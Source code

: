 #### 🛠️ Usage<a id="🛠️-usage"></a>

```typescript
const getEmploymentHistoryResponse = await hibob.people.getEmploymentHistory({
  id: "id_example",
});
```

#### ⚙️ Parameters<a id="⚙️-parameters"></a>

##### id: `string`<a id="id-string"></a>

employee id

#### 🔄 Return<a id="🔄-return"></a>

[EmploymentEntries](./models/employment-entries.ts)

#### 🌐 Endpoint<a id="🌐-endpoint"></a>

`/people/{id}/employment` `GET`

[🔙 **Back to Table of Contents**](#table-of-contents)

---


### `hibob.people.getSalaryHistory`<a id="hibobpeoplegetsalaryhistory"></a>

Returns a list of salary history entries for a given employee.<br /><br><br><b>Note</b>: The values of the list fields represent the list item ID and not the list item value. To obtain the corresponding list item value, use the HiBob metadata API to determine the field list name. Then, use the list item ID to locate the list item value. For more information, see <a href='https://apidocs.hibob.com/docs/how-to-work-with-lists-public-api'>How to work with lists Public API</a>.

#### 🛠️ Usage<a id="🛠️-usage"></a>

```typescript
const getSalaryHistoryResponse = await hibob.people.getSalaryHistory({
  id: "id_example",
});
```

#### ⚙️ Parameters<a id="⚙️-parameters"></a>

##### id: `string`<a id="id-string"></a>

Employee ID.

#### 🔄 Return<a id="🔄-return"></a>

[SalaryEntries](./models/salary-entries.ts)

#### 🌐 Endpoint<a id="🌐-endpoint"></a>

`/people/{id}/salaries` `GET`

-----

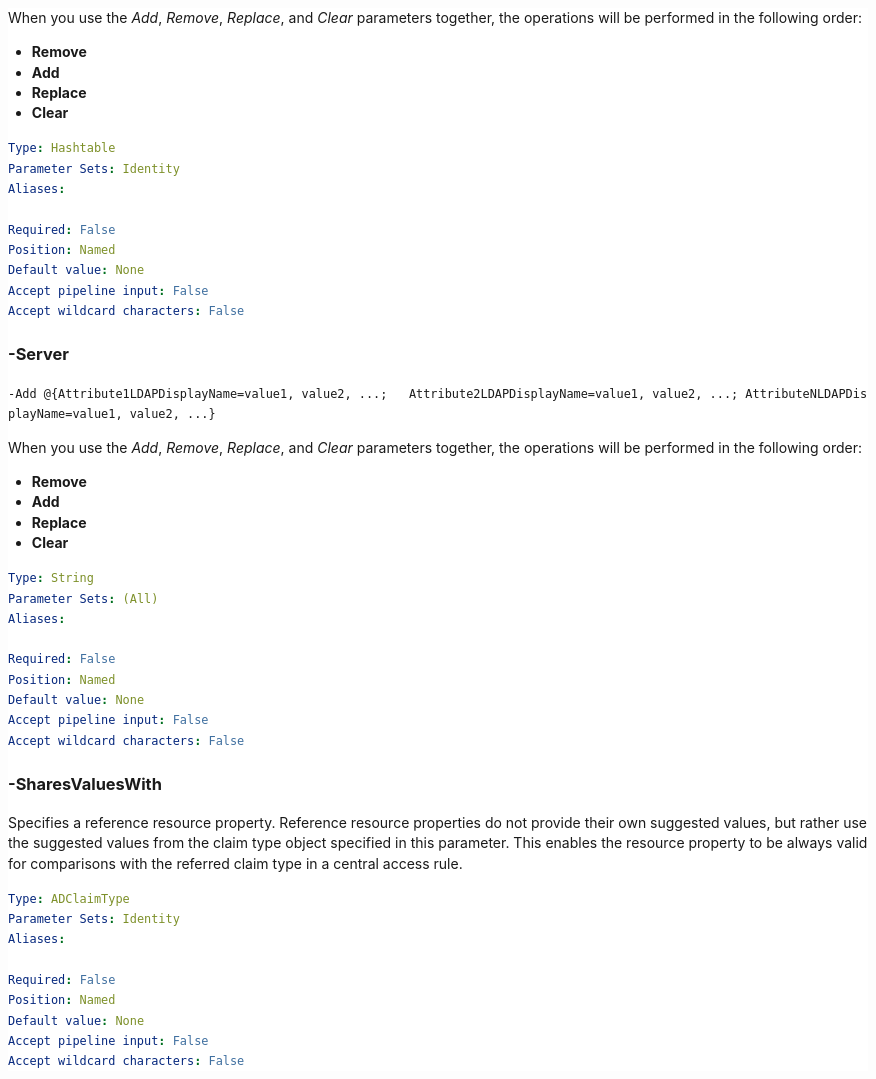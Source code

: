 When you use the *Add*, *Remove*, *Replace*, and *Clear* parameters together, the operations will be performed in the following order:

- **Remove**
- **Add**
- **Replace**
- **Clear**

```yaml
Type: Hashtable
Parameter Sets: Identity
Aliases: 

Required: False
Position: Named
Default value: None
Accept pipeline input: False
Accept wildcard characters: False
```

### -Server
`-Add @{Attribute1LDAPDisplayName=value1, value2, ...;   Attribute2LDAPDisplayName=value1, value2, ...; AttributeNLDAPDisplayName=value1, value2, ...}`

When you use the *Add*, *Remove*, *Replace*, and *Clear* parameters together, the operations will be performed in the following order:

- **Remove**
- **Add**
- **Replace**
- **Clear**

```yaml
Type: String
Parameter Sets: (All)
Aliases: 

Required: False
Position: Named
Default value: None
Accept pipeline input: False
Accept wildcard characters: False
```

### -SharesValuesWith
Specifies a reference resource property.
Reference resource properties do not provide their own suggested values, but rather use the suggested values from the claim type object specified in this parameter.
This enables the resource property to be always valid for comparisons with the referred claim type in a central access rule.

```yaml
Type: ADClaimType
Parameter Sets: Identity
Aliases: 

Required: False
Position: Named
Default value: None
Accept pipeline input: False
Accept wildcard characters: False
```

-----

■ **Exercise prompt**
If a line in the records above contains the string "following", copy that line out.

■ **Solution**
: When you use the *Add*, *Remove*, *Replace*, and *Clear* parameters together, the operations will be performed in the following order:
When you use the *Add*, *Remove*, *Replace*, and *Clear* parameters together, the operations will be performed in the following order:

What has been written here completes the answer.